* _Exercise objective_
Pictures stay out; everything else from the first line of the entries down through the line with "Basic Sorting Techniques" gets copied exactly.

* _Extracted entries_
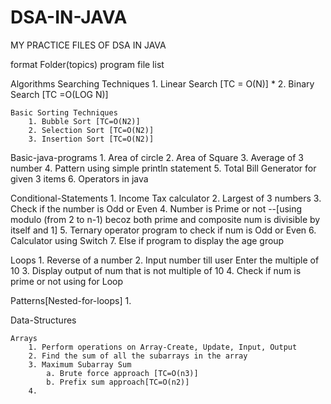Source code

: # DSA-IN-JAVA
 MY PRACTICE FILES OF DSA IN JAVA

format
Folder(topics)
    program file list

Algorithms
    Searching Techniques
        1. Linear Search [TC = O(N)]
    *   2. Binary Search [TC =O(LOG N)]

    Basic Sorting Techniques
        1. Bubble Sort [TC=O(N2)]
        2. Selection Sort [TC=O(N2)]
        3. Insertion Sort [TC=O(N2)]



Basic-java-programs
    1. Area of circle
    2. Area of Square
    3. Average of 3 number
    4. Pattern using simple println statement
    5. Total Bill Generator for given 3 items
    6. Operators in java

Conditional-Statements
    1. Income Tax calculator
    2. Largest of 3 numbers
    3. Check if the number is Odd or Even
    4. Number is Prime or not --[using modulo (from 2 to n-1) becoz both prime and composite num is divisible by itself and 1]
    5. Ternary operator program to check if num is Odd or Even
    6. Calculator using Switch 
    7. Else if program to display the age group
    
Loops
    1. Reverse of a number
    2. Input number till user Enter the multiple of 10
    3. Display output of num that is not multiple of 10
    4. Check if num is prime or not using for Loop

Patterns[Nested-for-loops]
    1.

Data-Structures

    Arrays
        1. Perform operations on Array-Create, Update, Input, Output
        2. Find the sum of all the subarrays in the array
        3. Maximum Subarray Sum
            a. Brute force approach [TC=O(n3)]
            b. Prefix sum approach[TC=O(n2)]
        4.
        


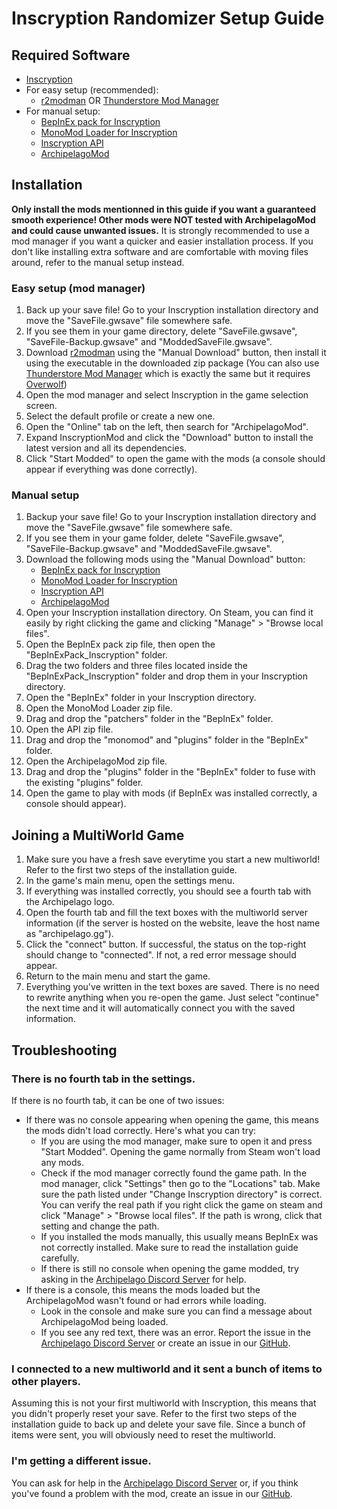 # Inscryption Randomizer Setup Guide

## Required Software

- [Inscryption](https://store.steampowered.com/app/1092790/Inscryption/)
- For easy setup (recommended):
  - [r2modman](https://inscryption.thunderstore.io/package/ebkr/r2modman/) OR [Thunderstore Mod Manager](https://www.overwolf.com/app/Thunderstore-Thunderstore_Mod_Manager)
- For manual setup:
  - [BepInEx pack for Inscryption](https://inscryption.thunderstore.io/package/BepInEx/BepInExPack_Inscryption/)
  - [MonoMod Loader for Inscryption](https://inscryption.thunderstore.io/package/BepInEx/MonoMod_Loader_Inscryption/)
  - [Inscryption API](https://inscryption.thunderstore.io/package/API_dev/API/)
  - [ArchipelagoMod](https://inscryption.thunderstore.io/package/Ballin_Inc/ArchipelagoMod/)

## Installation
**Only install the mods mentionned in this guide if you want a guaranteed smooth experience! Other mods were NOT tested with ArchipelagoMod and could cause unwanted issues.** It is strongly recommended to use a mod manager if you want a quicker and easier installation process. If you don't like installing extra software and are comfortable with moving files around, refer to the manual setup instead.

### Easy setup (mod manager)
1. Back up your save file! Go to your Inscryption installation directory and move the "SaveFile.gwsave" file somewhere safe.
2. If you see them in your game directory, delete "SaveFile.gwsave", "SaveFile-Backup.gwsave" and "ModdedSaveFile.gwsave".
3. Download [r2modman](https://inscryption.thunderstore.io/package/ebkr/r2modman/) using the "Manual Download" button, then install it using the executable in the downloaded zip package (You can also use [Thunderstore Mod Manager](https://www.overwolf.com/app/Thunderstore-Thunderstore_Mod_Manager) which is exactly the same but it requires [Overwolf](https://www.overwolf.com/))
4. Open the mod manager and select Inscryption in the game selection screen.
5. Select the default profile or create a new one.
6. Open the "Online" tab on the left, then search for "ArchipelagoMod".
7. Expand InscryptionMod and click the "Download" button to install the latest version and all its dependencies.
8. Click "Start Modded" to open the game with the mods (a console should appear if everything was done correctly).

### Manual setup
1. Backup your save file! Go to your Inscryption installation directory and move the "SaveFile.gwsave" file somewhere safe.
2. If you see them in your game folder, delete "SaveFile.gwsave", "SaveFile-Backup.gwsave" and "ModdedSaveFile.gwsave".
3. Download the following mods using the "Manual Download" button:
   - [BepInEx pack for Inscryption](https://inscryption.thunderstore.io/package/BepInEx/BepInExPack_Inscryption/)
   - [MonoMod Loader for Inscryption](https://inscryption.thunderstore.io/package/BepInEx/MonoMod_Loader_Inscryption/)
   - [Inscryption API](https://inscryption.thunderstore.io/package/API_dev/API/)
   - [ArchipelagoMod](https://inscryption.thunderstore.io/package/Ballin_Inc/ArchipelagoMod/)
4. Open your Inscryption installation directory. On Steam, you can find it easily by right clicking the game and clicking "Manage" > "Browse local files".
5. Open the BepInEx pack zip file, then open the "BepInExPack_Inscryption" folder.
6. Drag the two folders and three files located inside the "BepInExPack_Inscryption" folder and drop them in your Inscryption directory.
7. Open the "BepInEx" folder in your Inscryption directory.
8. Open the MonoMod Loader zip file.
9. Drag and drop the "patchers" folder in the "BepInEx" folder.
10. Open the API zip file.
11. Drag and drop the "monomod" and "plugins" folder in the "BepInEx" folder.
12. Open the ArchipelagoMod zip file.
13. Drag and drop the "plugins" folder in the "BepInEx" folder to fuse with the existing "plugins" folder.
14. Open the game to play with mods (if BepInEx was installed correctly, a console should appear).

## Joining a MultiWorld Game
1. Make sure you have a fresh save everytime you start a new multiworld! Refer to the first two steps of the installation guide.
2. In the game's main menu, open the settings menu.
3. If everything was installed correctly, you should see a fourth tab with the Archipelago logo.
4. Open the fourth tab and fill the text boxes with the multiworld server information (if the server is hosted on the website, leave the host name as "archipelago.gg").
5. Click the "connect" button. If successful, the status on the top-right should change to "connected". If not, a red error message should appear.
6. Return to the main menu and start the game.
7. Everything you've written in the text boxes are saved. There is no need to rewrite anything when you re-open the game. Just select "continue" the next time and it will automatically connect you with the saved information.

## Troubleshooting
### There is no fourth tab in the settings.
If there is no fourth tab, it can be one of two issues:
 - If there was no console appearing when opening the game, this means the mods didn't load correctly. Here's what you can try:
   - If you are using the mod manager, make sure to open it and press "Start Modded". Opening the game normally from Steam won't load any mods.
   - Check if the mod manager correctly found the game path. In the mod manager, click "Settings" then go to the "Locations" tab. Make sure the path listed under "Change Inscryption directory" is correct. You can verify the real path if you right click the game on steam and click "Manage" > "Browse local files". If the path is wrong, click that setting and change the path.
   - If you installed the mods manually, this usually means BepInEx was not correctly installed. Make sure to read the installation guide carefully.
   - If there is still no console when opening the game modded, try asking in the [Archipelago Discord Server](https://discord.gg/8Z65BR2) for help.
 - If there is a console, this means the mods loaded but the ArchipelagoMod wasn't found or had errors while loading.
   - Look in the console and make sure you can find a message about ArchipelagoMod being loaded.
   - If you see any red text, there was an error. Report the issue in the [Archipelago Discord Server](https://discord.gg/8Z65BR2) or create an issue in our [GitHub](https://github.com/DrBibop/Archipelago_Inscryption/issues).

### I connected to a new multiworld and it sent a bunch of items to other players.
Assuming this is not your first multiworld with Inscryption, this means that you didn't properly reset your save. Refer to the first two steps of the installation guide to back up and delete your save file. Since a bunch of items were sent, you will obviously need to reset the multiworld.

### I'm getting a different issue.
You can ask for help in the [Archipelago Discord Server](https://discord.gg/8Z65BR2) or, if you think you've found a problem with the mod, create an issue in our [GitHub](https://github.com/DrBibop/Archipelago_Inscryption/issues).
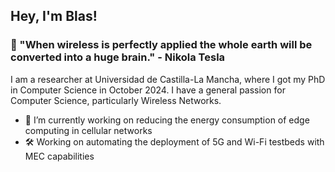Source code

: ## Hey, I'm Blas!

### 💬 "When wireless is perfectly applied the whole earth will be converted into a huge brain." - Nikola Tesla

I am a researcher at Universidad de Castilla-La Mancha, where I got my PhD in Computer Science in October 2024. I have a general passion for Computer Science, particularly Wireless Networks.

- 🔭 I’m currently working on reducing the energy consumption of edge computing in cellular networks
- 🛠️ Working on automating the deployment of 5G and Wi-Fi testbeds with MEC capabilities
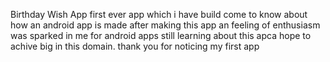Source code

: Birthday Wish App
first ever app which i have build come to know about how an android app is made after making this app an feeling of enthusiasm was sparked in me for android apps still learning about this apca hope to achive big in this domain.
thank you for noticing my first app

* _Solution_
Source code

: # DSA-IN-JAVA
 MY PRACTICE FILES OF DSA IN JAVA

format
Folder(topics)
    program file list

Algorithms
    Searching Techniques
        1. Linear Search [TC = O(N)]
    *   2. Binary Search [TC =O(LOG N)]

    Basic Sorting Techniques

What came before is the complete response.